Leonardo Dicaprio As Dr. Randall Mindy and Jennifer Lawrence As Kate Dibiasky in the Netflix film “Don’t Look Up.” (Niko Tavernise/Netflix)

There’s a giant rock ahead and NASA is crashing a spacecraft into it — and no, it’s not a movie.

On Monday, the Double Asteroid Redirection Test, or DART, spacecraft is supposed to collide with Dimorphos, a small “moon” orbiting the near-Earth asteroid Didymos. NASA’s big idea here is to see whether using such unmanned hardware to nudge incoming space debris out of harm’s way is going to protect Earth in the future.

You know the routine. Somebody finds unmistakable evidence of a) an asteroid, b) a meteor, c) a comet, d) a rogue moon or e) a whole planet closing in on us. Who believes these warnings? Exactly nobody, until the skies are riddled with speeding debris sliding and shooting off the looming object. Then we either a) panic, b) submit or c) fly some of our own humans up there to save us all.

Take the most recent example of this subgenre, “Don’t Look Up.” Released last year in theaters and on Netflix, writer-director Adam McKay’s unruly political satire is set off by two Michigan State University astronomers (Jennifer Lawrence and Leonardo DiCaprio) who discover a comet that seems to have popped out of nowhere and within six months will collide with our planet hard enough to extinguish all life.

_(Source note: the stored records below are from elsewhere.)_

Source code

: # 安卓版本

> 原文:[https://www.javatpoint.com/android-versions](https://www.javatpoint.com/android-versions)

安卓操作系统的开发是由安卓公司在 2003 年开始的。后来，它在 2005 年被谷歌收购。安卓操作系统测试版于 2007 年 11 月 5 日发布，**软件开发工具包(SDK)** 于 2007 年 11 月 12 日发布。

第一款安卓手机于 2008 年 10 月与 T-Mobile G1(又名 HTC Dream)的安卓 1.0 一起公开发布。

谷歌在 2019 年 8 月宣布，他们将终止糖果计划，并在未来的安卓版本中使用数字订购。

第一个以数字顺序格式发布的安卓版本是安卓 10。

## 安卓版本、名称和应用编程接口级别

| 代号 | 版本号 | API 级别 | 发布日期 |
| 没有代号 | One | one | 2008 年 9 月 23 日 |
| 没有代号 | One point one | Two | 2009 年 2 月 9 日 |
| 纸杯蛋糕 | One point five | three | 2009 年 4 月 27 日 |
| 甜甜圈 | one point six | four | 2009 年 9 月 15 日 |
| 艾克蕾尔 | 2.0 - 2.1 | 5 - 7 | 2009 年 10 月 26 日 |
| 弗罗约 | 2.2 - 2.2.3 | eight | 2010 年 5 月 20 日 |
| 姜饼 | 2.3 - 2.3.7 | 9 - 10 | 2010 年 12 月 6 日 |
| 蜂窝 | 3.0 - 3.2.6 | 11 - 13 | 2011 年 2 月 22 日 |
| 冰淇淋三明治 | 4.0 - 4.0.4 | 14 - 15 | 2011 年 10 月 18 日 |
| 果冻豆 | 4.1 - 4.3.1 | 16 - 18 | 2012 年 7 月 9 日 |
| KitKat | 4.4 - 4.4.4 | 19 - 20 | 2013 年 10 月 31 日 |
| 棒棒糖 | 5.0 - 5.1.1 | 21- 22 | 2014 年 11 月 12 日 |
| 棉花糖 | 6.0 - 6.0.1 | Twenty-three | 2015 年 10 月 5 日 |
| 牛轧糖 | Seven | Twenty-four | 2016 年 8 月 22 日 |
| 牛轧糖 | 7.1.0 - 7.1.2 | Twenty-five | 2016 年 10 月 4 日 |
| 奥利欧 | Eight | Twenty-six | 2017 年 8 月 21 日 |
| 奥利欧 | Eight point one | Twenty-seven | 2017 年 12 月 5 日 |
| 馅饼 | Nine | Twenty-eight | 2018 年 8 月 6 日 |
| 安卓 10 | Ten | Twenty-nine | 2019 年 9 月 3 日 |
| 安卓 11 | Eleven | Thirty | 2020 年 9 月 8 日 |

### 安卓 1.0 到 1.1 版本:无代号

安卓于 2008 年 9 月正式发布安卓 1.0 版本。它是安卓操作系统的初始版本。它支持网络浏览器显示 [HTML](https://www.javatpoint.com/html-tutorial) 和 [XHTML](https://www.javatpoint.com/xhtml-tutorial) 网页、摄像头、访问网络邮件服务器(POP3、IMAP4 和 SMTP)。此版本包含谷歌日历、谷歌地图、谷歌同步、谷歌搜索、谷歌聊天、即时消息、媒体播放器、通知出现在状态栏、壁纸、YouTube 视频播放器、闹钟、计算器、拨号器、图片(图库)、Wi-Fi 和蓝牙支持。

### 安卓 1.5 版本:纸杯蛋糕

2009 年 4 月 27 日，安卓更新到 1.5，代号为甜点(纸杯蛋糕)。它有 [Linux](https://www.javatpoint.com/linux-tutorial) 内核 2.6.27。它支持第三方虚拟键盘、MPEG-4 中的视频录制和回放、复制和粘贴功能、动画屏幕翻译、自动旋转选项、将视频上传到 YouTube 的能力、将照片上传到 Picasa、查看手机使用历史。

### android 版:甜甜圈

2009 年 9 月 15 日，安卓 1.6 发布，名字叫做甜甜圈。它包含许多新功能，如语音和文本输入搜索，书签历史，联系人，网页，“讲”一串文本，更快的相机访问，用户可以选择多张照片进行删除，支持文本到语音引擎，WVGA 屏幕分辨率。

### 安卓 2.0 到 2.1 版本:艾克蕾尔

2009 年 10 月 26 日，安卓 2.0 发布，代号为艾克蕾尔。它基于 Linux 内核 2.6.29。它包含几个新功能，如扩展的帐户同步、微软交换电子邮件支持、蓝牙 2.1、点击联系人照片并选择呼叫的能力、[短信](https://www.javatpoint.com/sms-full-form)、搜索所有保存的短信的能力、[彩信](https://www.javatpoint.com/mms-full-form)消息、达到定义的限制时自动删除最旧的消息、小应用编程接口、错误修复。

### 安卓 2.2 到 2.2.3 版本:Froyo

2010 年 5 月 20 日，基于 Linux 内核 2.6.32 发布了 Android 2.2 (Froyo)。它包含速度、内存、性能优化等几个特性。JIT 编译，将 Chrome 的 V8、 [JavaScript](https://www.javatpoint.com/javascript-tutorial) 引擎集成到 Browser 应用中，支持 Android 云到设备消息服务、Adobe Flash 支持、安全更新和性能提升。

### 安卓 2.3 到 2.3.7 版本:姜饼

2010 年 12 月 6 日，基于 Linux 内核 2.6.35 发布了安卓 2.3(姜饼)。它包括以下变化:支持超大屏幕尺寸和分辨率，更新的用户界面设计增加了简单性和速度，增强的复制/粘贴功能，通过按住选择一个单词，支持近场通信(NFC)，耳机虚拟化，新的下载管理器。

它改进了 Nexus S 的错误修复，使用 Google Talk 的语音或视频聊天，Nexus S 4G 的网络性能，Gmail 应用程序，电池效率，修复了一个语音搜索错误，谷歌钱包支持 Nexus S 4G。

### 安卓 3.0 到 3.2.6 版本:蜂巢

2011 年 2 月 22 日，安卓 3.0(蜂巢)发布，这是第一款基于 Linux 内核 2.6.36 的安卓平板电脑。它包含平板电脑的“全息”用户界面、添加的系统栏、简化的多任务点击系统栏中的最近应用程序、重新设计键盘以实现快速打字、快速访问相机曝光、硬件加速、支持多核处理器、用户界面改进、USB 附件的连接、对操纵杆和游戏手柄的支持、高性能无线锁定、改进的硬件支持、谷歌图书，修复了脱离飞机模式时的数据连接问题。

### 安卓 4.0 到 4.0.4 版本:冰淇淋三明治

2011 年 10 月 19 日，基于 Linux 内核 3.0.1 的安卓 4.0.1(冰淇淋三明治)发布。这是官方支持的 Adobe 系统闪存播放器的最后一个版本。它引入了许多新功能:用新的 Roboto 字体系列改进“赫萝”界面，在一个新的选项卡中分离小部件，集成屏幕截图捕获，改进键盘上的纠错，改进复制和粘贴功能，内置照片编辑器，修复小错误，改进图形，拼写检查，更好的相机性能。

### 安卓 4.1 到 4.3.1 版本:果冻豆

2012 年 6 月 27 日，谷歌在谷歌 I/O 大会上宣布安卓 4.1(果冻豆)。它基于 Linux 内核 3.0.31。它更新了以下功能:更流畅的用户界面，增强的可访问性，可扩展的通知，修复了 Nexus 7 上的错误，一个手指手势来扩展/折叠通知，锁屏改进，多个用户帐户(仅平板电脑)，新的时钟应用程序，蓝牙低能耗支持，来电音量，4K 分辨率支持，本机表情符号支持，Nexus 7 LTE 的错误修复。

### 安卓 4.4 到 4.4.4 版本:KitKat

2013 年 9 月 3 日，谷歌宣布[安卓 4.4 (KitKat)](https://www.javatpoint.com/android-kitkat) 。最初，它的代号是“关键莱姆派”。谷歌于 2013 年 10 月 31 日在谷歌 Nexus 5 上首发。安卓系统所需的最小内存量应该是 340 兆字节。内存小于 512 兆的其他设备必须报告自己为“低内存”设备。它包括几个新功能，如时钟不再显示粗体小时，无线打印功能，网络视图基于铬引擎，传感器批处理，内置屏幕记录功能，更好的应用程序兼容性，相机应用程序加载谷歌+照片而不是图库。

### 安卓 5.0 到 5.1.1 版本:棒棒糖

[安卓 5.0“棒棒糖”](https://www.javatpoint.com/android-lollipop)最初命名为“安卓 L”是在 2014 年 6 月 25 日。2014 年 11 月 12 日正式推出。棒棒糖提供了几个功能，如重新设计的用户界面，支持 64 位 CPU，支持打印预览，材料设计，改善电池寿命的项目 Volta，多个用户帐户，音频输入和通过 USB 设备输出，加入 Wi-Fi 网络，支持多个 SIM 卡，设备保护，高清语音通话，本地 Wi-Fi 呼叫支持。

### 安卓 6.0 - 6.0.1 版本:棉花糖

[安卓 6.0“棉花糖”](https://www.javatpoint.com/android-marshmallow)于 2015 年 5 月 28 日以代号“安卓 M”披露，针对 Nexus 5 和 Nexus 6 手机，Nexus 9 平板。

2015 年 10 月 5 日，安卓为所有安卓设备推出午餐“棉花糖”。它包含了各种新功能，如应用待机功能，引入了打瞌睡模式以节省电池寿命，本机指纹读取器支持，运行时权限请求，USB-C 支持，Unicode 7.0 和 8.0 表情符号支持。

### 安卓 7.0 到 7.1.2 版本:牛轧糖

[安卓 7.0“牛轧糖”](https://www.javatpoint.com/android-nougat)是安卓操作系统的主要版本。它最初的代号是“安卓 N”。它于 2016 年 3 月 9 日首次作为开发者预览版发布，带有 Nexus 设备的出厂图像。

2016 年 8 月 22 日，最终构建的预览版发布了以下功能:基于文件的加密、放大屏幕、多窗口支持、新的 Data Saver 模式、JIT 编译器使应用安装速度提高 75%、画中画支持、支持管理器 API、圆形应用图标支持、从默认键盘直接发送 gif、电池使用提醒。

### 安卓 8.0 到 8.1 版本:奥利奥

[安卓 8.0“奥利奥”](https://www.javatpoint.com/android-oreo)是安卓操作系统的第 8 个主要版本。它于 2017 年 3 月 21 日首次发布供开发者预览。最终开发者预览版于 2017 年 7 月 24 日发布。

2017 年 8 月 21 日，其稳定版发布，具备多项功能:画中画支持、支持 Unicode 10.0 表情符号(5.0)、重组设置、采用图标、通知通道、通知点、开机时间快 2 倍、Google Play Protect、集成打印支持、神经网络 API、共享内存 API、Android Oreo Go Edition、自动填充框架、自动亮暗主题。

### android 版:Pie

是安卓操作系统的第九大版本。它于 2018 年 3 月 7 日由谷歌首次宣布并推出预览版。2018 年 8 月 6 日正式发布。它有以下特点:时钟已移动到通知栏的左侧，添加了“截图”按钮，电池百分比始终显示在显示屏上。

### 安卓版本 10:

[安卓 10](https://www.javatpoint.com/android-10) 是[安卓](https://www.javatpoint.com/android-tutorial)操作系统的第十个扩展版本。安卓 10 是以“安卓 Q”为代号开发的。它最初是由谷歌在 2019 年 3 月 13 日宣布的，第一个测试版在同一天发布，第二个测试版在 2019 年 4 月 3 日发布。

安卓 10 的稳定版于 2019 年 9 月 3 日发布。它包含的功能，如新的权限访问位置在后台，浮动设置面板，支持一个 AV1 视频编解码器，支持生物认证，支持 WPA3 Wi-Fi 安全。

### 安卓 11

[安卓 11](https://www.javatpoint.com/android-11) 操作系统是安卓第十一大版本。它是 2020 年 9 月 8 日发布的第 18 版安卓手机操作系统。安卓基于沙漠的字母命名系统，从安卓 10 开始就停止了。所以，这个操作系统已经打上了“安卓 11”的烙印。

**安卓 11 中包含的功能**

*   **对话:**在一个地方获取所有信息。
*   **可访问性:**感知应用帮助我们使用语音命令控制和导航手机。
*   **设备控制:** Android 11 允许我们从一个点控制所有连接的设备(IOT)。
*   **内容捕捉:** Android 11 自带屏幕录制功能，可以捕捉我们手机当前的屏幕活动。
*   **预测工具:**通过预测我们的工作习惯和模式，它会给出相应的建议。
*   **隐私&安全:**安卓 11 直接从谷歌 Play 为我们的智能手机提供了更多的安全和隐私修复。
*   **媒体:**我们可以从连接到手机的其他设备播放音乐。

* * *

Before that, in 1998, there were two of these blockbusters: Michael Bay’s “Armageddon” and Mimi Leder’s “Deep Impact.”

The former, whose threat was a Texas-size asteroid, was a crowded, bombastic action thriller, rippling with broad humor and even broader set pieces with barely enough time for audience members to catch their breath.

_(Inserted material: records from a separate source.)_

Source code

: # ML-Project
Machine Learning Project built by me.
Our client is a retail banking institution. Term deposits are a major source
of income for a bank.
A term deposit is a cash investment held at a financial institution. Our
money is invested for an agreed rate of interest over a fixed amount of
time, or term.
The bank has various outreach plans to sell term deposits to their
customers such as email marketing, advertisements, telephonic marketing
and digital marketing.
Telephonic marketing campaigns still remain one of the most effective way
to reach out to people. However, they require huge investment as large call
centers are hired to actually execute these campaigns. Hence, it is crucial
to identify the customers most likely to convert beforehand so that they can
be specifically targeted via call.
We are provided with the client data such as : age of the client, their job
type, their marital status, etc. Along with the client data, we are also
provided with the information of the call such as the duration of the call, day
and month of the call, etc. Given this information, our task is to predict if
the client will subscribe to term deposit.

The latter movie, whose threat was, as with “Don’t Look Up,” a comet, was a more earnest, conscientiously assembled and far less flustered variation on this theme.

If the real-life DART succeeds in its mission, we may be able to chill out more when asteroids start coming too close. But that doesn’t necessarily mean the movies will altogether abandon “Chicken Little” themes.